Artık kadınlar cinsellikte eşleriyle eşit olmak istiyor. Kimin cinsel davranışta bulunmaya hakkı olduğunu, kimin bundan zevk almaya hakkı olduğunu ve her bir eşin “yeterince iyi “yi nasıl tanımladığını sorguluyor. Bu haklar şu ana kadar hep erkeklerdeydi, zaten kadınlar da cinsel deneyimlerini eşlerinin (partnerlerinin) memnuniyet düzeyine göre değerlendirme eğilimindeydi. Birçok kadın erkek iyi vakit geçirdiyse kendini de iyi vakit geçirmiş sayıyordu. Oysa şimdi bir nevi “mahremiyette adalet” arayışındalar.
Anna Hathaway bu rolü kabul etmekte haklı. Yepyeni bir 40 yaş kadınını temsil ediyor. Bu kadına evde ve iş yerinde söz sahibi olmak ve eşitlikçi muamele beklemek yetmiyor. Artık özel hayatında da “adalet” talep ediyor. Bir ilişkisi mi olduğu yoksa mutlu bir şekilde bekar mı olduğu önemli değil. En önemli şey kendini kabul ediyor ve onu iyi hissettiren şeyi arıyor.

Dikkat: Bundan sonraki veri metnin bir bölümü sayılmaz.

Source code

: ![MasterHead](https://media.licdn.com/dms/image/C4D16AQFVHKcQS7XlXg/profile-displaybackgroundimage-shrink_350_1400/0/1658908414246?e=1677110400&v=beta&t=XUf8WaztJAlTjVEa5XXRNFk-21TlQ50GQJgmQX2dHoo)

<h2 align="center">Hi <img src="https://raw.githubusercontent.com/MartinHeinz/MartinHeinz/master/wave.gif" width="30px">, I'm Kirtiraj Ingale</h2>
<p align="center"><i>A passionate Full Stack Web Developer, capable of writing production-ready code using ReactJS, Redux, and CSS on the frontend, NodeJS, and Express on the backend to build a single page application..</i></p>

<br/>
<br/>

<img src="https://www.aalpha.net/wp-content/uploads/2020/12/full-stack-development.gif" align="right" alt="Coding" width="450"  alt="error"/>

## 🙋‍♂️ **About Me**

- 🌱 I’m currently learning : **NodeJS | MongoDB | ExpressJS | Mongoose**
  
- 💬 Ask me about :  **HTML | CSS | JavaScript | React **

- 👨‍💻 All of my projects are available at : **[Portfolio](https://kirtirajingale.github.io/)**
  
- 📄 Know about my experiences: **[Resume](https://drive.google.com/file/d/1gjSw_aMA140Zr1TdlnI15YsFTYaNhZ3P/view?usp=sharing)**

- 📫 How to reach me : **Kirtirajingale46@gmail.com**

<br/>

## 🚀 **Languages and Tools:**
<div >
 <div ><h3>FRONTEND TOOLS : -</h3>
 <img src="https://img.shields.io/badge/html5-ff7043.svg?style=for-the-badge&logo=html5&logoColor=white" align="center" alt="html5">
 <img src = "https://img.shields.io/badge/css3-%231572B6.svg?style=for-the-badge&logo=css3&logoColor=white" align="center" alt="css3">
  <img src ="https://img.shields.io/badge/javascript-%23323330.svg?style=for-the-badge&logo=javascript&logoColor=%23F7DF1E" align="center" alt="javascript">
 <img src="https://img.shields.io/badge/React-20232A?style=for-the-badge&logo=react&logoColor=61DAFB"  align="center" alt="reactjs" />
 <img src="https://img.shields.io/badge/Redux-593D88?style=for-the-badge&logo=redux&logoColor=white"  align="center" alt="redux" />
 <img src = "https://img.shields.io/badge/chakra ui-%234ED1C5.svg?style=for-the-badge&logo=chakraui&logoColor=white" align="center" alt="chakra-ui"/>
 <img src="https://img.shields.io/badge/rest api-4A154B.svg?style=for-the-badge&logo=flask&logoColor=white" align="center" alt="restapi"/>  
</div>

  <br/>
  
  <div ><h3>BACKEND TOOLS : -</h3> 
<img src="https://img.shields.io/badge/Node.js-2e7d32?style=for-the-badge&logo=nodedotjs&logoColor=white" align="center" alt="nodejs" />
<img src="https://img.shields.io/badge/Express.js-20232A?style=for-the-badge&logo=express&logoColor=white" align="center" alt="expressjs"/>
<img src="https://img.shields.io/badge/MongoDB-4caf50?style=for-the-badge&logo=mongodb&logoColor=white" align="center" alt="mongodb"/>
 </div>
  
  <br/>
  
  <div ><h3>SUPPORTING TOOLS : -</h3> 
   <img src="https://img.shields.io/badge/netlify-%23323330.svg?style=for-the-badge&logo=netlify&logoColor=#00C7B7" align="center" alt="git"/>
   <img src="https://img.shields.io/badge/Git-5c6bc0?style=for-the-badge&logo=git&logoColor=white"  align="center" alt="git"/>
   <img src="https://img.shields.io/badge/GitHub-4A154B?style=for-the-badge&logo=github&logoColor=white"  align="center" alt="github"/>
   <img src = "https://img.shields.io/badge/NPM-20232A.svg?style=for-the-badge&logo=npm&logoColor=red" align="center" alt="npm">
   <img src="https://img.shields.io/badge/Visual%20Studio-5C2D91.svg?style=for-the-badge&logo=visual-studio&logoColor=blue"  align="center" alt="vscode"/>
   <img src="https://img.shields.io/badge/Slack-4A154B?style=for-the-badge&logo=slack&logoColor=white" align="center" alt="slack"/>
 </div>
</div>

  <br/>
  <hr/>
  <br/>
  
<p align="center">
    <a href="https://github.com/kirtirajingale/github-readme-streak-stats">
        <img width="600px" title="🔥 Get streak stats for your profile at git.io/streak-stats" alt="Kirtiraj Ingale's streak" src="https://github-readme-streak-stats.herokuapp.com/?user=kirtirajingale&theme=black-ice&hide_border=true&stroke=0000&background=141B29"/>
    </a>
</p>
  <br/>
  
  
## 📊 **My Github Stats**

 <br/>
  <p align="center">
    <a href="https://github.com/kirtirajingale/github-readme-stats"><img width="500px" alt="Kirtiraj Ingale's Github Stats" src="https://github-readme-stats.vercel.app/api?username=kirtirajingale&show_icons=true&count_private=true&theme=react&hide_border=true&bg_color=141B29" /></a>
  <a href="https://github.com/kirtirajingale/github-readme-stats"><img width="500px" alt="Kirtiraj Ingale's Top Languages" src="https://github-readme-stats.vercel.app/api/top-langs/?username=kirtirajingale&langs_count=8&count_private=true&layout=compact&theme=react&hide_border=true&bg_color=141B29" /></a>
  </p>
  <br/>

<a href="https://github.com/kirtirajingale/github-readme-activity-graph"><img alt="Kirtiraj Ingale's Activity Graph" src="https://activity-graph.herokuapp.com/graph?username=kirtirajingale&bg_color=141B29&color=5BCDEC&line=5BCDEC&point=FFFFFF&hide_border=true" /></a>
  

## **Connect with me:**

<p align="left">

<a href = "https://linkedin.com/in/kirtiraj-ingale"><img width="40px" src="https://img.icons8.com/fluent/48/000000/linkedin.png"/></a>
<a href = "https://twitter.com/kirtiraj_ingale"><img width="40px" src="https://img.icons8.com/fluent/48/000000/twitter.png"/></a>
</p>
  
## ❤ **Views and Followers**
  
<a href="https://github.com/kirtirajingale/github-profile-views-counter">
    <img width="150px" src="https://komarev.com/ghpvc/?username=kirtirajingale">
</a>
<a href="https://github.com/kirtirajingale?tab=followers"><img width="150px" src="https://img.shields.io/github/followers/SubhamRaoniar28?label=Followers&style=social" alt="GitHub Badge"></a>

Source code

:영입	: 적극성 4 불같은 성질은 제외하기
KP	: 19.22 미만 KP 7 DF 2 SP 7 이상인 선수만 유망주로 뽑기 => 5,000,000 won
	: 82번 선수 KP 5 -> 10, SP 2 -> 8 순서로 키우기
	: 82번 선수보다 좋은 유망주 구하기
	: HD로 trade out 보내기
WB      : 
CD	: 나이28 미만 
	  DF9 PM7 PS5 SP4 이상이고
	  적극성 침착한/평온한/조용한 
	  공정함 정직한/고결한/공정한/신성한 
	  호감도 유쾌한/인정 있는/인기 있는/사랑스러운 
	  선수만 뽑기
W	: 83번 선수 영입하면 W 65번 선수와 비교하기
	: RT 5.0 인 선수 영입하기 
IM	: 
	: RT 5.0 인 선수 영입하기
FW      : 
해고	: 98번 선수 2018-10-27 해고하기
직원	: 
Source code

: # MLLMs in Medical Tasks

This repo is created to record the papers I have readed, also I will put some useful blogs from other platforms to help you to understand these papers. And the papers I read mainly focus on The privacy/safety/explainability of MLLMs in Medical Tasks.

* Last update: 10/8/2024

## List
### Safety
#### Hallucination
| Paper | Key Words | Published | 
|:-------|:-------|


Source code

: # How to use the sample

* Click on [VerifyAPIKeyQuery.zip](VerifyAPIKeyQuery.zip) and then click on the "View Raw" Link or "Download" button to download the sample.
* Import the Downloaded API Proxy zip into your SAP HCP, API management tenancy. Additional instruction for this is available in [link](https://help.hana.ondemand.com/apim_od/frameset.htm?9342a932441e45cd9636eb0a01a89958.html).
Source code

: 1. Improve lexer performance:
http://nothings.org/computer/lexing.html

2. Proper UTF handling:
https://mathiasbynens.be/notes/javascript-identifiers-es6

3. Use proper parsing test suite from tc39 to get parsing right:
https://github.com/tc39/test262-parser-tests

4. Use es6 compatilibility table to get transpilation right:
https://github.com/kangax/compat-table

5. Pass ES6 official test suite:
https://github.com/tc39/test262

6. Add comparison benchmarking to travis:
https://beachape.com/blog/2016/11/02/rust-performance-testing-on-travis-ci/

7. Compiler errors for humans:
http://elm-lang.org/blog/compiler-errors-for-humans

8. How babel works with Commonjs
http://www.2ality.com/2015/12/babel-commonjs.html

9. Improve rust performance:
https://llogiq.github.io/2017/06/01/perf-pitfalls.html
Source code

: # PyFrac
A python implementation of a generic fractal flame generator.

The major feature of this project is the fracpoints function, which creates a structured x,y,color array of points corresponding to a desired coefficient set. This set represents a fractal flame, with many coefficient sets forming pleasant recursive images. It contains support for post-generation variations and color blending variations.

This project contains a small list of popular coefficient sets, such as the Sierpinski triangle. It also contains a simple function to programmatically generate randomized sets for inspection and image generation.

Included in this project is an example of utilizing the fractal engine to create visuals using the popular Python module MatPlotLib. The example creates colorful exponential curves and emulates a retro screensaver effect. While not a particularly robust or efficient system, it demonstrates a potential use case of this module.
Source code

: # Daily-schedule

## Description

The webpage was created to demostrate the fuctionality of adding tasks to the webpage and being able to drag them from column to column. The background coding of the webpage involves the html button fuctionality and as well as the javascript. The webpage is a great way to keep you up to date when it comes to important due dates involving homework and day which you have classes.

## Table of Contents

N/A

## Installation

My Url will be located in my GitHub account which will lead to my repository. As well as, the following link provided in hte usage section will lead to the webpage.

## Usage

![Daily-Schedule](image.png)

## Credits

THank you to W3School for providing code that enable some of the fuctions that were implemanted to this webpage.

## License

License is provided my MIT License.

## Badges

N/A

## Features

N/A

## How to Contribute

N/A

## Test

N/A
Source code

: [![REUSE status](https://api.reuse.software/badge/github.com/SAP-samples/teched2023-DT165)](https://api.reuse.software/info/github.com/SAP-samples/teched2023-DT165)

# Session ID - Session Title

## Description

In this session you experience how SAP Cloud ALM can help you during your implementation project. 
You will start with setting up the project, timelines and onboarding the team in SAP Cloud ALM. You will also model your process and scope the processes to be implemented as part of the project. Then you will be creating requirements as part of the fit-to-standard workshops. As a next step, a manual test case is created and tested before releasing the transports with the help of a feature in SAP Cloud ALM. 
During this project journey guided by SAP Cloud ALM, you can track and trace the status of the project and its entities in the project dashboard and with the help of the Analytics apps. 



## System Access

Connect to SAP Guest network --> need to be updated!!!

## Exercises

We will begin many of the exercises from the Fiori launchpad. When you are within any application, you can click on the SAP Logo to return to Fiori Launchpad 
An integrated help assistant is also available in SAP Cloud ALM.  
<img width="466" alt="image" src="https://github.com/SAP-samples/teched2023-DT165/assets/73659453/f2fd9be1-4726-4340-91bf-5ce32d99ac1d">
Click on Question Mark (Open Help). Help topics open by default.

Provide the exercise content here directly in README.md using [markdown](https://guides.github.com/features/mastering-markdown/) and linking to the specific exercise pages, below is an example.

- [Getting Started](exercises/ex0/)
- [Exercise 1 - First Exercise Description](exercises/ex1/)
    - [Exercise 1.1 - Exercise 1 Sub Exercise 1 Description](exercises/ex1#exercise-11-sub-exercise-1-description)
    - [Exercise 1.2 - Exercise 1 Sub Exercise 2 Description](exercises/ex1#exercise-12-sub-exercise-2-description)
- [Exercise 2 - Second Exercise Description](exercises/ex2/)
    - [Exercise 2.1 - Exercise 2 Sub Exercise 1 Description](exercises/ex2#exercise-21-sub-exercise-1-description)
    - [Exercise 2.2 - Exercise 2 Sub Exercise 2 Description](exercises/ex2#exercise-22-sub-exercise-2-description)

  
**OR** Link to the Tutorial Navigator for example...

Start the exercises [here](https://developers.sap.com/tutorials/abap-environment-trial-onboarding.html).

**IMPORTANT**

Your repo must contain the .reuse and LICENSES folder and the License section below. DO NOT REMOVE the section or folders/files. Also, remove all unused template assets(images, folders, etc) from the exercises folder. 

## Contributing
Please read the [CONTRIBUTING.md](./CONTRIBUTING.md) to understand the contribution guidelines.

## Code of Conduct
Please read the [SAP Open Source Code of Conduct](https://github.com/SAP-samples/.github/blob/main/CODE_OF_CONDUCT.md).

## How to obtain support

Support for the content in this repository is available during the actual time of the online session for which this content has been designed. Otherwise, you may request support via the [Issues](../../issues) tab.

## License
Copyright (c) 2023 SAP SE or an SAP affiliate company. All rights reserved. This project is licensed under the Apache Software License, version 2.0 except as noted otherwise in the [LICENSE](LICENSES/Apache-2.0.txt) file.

Şunu da söylemeden geçemeyeceğim bizde tabi kadın erkek ilişkilerinde adaleti sadece istediği TV dizisini izlemek sanan kadın sayısının oldukça fazla olduğu da bir gerçek! En azından burada bir eşitlik sağlandı gibi. Diğeri için bu kesimde bir elli yıla daha ihtiyaç duyulacak gibi görünüyor!